Authors : Susanta Dube, Kundan Gosavi, Gajanan Admane
DOI : 10.18231/j.ijca.2022.007
Volume : 9
Issue : 1
Year : 2022
Page No : 27-31
The procedure of laryngoscopy and intubation produces short-lived sympathoadrenal response which may be detrimental to high risk patients and sometimes may even be life-threatening. We enrolled 120 patients, ASA I&II, 20-55 year old undergoing elective surgerical procedure under general anesthesia (GA) and they were randomly assigned into 3 equal groups. Group D (Dexmedetomidine), Group L (Lignocaine) and Group DL (Dexmedetomidine plus Lignocaine).
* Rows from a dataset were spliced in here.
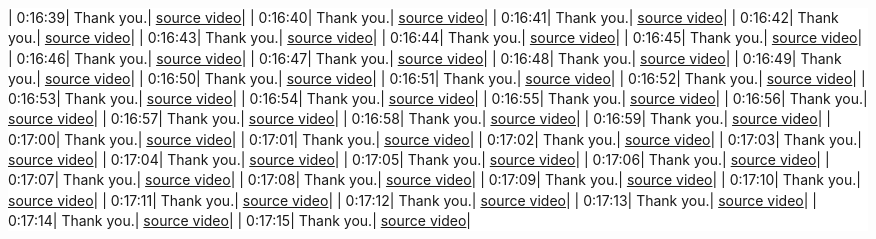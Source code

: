 | 0:16:39| Thank you.| [source video](https://archive.org/details/beer-brd-r-293-210126?start=999)|
| 0:16:40| Thank you.| [source video](https://archive.org/details/beer-brd-r-293-210126?start=1000)|
| 0:16:41| Thank you.| [source video](https://archive.org/details/beer-brd-r-293-210126?start=1001)|
| 0:16:42| Thank you.| [source video](https://archive.org/details/beer-brd-r-293-210126?start=1002)|
| 0:16:43| Thank you.| [source video](https://archive.org/details/beer-brd-r-293-210126?start=1003)|
| 0:16:44| Thank you.| [source video](https://archive.org/details/beer-brd-r-293-210126?start=1004)|
| 0:16:45| Thank you.| [source video](https://archive.org/details/beer-brd-r-293-210126?start=1005)|
| 0:16:46| Thank you.| [source video](https://archive.org/details/beer-brd-r-293-210126?start=1006)|
| 0:16:47| Thank you.| [source video](https://archive.org/details/beer-brd-r-293-210126?start=1007)|
| 0:16:48| Thank you.| [source video](https://archive.org/details/beer-brd-r-293-210126?start=1008)|
| 0:16:49| Thank you.| [source video](https://archive.org/details/beer-brd-r-293-210126?start=1009)|
| 0:16:50| Thank you.| [source video](https://archive.org/details/beer-brd-r-293-210126?start=1010)|
| 0:16:51| Thank you.| [source video](https://archive.org/details/beer-brd-r-293-210126?start=1011)|
| 0:16:52| Thank you.| [source video](https://archive.org/details/beer-brd-r-293-210126?start=1012)|
| 0:16:53| Thank you.| [source video](https://archive.org/details/beer-brd-r-293-210126?start=1013)|
| 0:16:54| Thank you.| [source video](https://archive.org/details/beer-brd-r-293-210126?start=1014)|
| 0:16:55| Thank you.| [source video](https://archive.org/details/beer-brd-r-293-210126?start=1015)|
| 0:16:56| Thank you.| [source video](https://archive.org/details/beer-brd-r-293-210126?start=1016)|
| 0:16:57| Thank you.| [source video](https://archive.org/details/beer-brd-r-293-210126?start=1017)|
| 0:16:58| Thank you.| [source video](https://archive.org/details/beer-brd-r-293-210126?start=1018)|
| 0:16:59| Thank you.| [source video](https://archive.org/details/beer-brd-r-293-210126?start=1019)|
| 0:17:00| Thank you.| [source video](https://archive.org/details/beer-brd-r-293-210126?start=1020)|
| 0:17:01| Thank you.| [source video](https://archive.org/details/beer-brd-r-293-210126?start=1021)|
| 0:17:02| Thank you.| [source video](https://archive.org/details/beer-brd-r-293-210126?start=1022)|
| 0:17:03| Thank you.| [source video](https://archive.org/details/beer-brd-r-293-210126?start=1023)|
| 0:17:04| Thank you.| [source video](https://archive.org/details/beer-brd-r-293-210126?start=1024)|
| 0:17:05| Thank you.| [source video](https://archive.org/details/beer-brd-r-293-210126?start=1025)|
| 0:17:06| Thank you.| [source video](https://archive.org/details/beer-brd-r-293-210126?start=1026)|
| 0:17:07| Thank you.| [source video](https://archive.org/details/beer-brd-r-293-210126?start=1027)|
| 0:17:08| Thank you.| [source video](https://archive.org/details/beer-brd-r-293-210126?start=1028)|
| 0:17:09| Thank you.| [source video](https://archive.org/details/beer-brd-r-293-210126?start=1029)|
| 0:17:10| Thank you.| [source video](https://archive.org/details/beer-brd-r-293-210126?start=1030)|
| 0:17:11| Thank you.| [source video](https://archive.org/details/beer-brd-r-293-210126?start=1031)|
| 0:17:12| Thank you.| [source video](https://archive.org/details/beer-brd-r-293-210126?start=1032)|
| 0:17:13| Thank you.| [source video](https://archive.org/details/beer-brd-r-293-210126?start=1033)|
| 0:17:14| Thank you.| [source video](https://archive.org/details/beer-brd-r-293-210126?start=1034)|
| 0:17:15| Thank you.| [source video](https://archive.org/details/beer-brd-r-293-210126?start=1035)|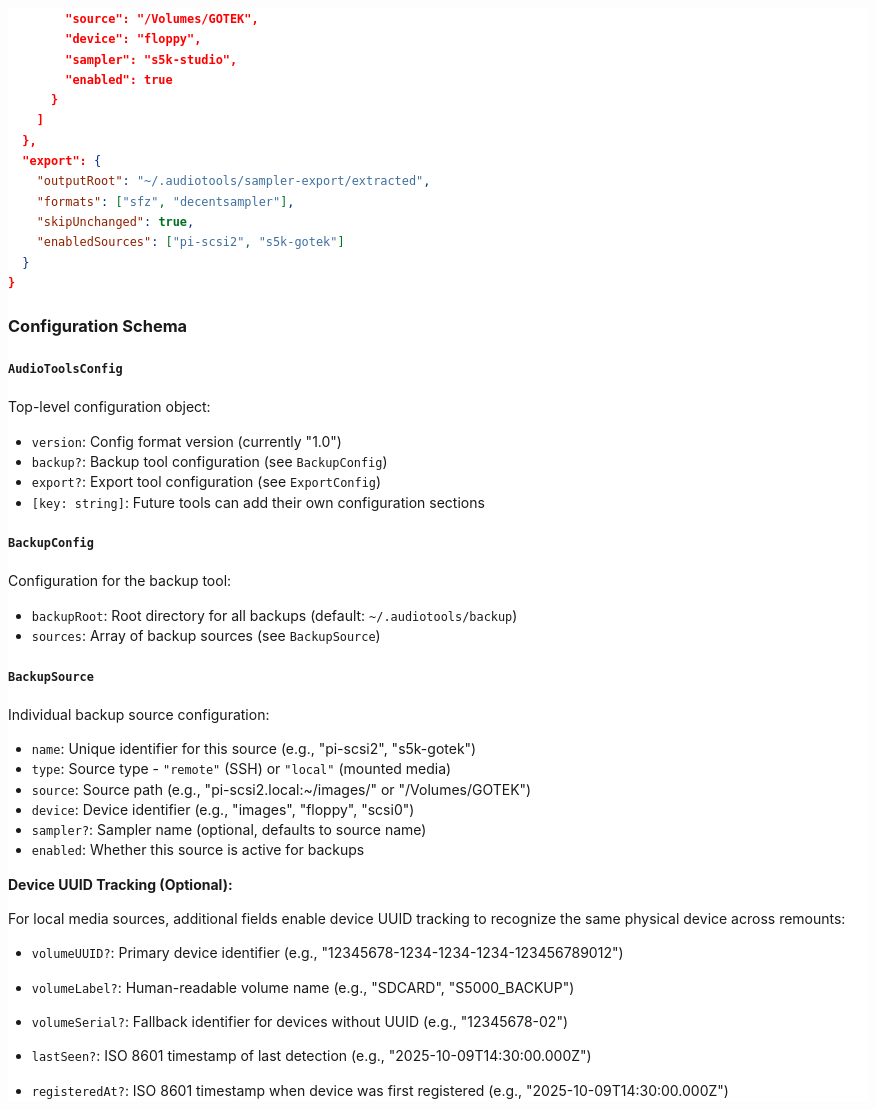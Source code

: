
 ```json
        "source": "/Volumes/GOTEK",
        "device": "floppy",
        "sampler": "s5k-studio",
        "enabled": true
      }
    ]
  },
  "export": {
    "outputRoot": "~/.audiotools/sampler-export/extracted",
    "formats": ["sfz", "decentsampler"],
    "skipUnchanged": true,
    "enabledSources": ["pi-scsi2", "s5k-gotek"]
  }
}
```

### Configuration Schema

#### `AudioToolsConfig`

Top-level configuration object:

- `version`: Config format version (currently "1.0")
- `backup?`: Backup tool configuration (see `BackupConfig`)
- `export?`: Export tool configuration (see `ExportConfig`)
- `[key: string]`: Future tools can add their own configuration sections

#### `BackupConfig`

Configuration for the backup tool:

- `backupRoot`: Root directory for all backups (default: `~/.audiotools/backup`)
- `sources`: Array of backup sources (see `BackupSource`)

#### `BackupSource`

Individual backup source configuration:

- `name`: Unique identifier for this source (e.g., "pi-scsi2", "s5k-gotek")
- `type`: Source type - `"remote"` (SSH) or `"local"` (mounted media)
- `source`: Source path (e.g., "pi-scsi2.local:~/images/" or "/Volumes/GOTEK")
- `device`: Device identifier (e.g., "images", "floppy", "scsi0")
- `sampler?`: Sampler name (optional, defaults to source name)
- `enabled`: Whether this source is active for backups

**Device UUID Tracking (Optional):**

For local media sources, additional fields enable device UUID tracking to recognize the same physical device across remounts:

- `volumeUUID?`: Primary device identifier (e.g., "12345678-1234-1234-1234-123456789012")
- `volumeLabel?`: Human-readable volume name (e.g., "SDCARD", "S5000_BACKUP")
- `volumeSerial?`: Fallback identifier for devices without UUID (e.g., "12345678-02")
- `lastSeen?`: ISO 8601 timestamp of last detection (e.g., "2025-10-09T14:30:00.000Z")
- `registeredAt?`: ISO 8601 timestamp when device was first registered (e.g., "2025-10-09T14:30:00.000Z")


  [key: string]: any;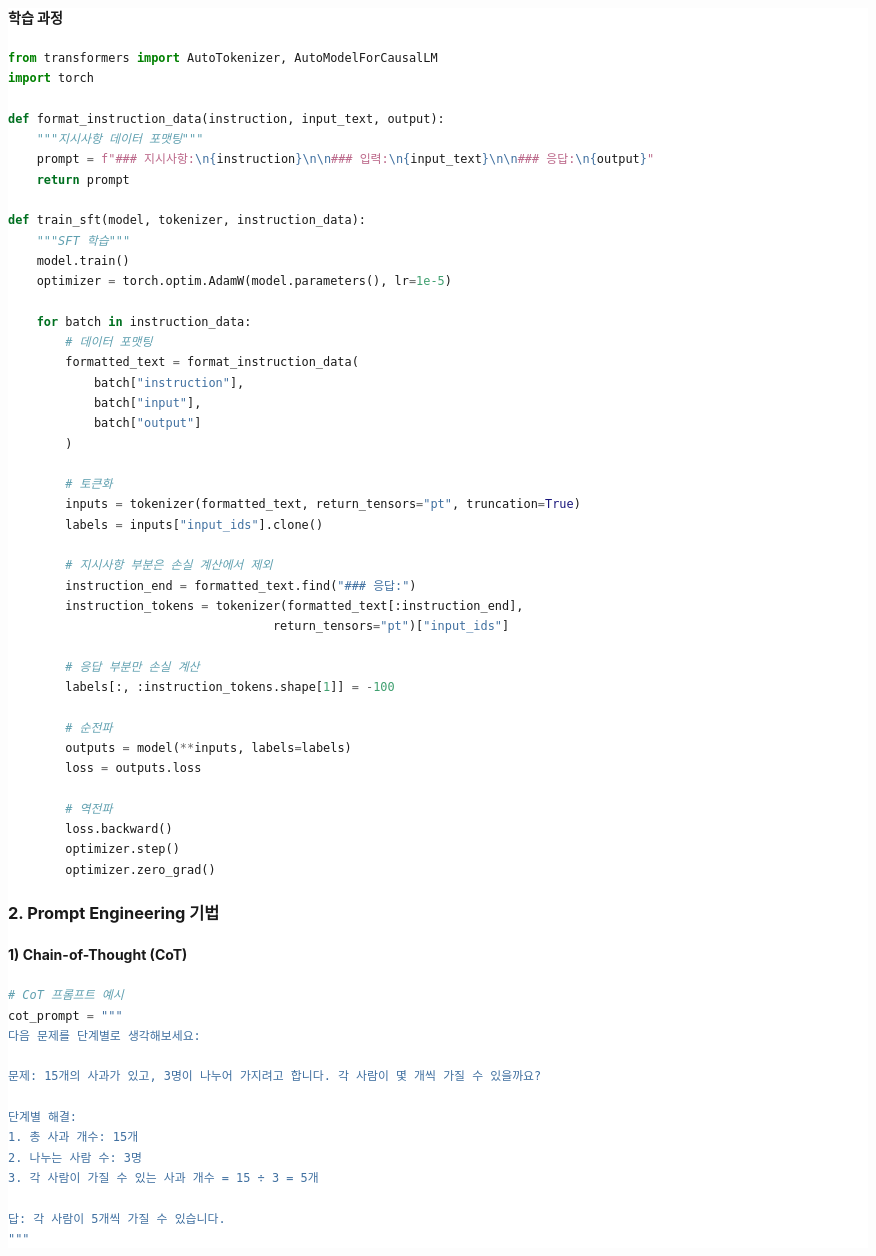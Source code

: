 #### 학습 과정
```python
from transformers import AutoTokenizer, AutoModelForCausalLM
import torch

def format_instruction_data(instruction, input_text, output):
    """지시사항 데이터 포맷팅"""
    prompt = f"### 지시사항:\n{instruction}\n\n### 입력:\n{input_text}\n\n### 응답:\n{output}"
    return prompt

def train_sft(model, tokenizer, instruction_data):
    """SFT 학습"""
    model.train()
    optimizer = torch.optim.AdamW(model.parameters(), lr=1e-5)
    
    for batch in instruction_data:
        # 데이터 포맷팅
        formatted_text = format_instruction_data(
            batch["instruction"], 
            batch["input"], 
            batch["output"]
        )
        
        # 토큰화
        inputs = tokenizer(formatted_text, return_tensors="pt", truncation=True)
        labels = inputs["input_ids"].clone()
        
        # 지시사항 부분은 손실 계산에서 제외
        instruction_end = formatted_text.find("### 응답:")
        instruction_tokens = tokenizer(formatted_text[:instruction_end], 
                                     return_tensors="pt")["input_ids"]
        
        # 응답 부분만 손실 계산
        labels[:, :instruction_tokens.shape[1]] = -100
        
        # 순전파
        outputs = model(**inputs, labels=labels)
        loss = outputs.loss
        
        # 역전파
        loss.backward()
        optimizer.step()
        optimizer.zero_grad()
```

### 2. Prompt Engineering 기법

#### 1) Chain-of-Thought (CoT)
```python
# CoT 프롬프트 예시
cot_prompt = """
다음 문제를 단계별로 생각해보세요:

문제: 15개의 사과가 있고, 3명이 나누어 가지려고 합니다. 각 사람이 몇 개씩 가질 수 있을까요?

단계별 해결:
1. 총 사과 개수: 15개
2. 나누는 사람 수: 3명
3. 각 사람이 가질 수 있는 사과 개수 = 15 ÷ 3 = 5개

답: 각 사람이 5개씩 가질 수 있습니다.
"""
```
Patients were premedicated with routine drugs then Group D- received Dexmedetomidine 1 mcg/kg infusion over 10 mins and Normal saline over 3 mins, Group L- received 10 ml normal saline infusion over 10 mins and Lignocaine 1.5 mg/kg over 3 mins and Group DL- received Dexmedetomidine 0.5 mcg/kg infusion over 10 mins followed by Lignocaine 1 mg/kg over 3 mins and patients were given GA. Vital parameters such as HR, SAP, DAP and MAP were recorded, at baseline, after study drug administration, after induction, 1, 3, 5, 7, 10 and 15 mins after intubation. It was found that the mean HR and BP in group DL remained below baseline value during the entire study period of 15 mins post intubation.It was concluded that the combination of low dose of dexmedetomidine (0.5 mcg/kg) and lignocaine (1mg/kg) effectively attenuates the pressor response during laryngoscopy and intubation without any hemodynamic side effects when compared with Lignocaine (1.5 mg/kg) alone or high dose of Dexmedetomidine (1 mcg/kg) alone.
Keywords: Lignocaine, Dexmedetomidine, Laryngoscopy, Intubation response.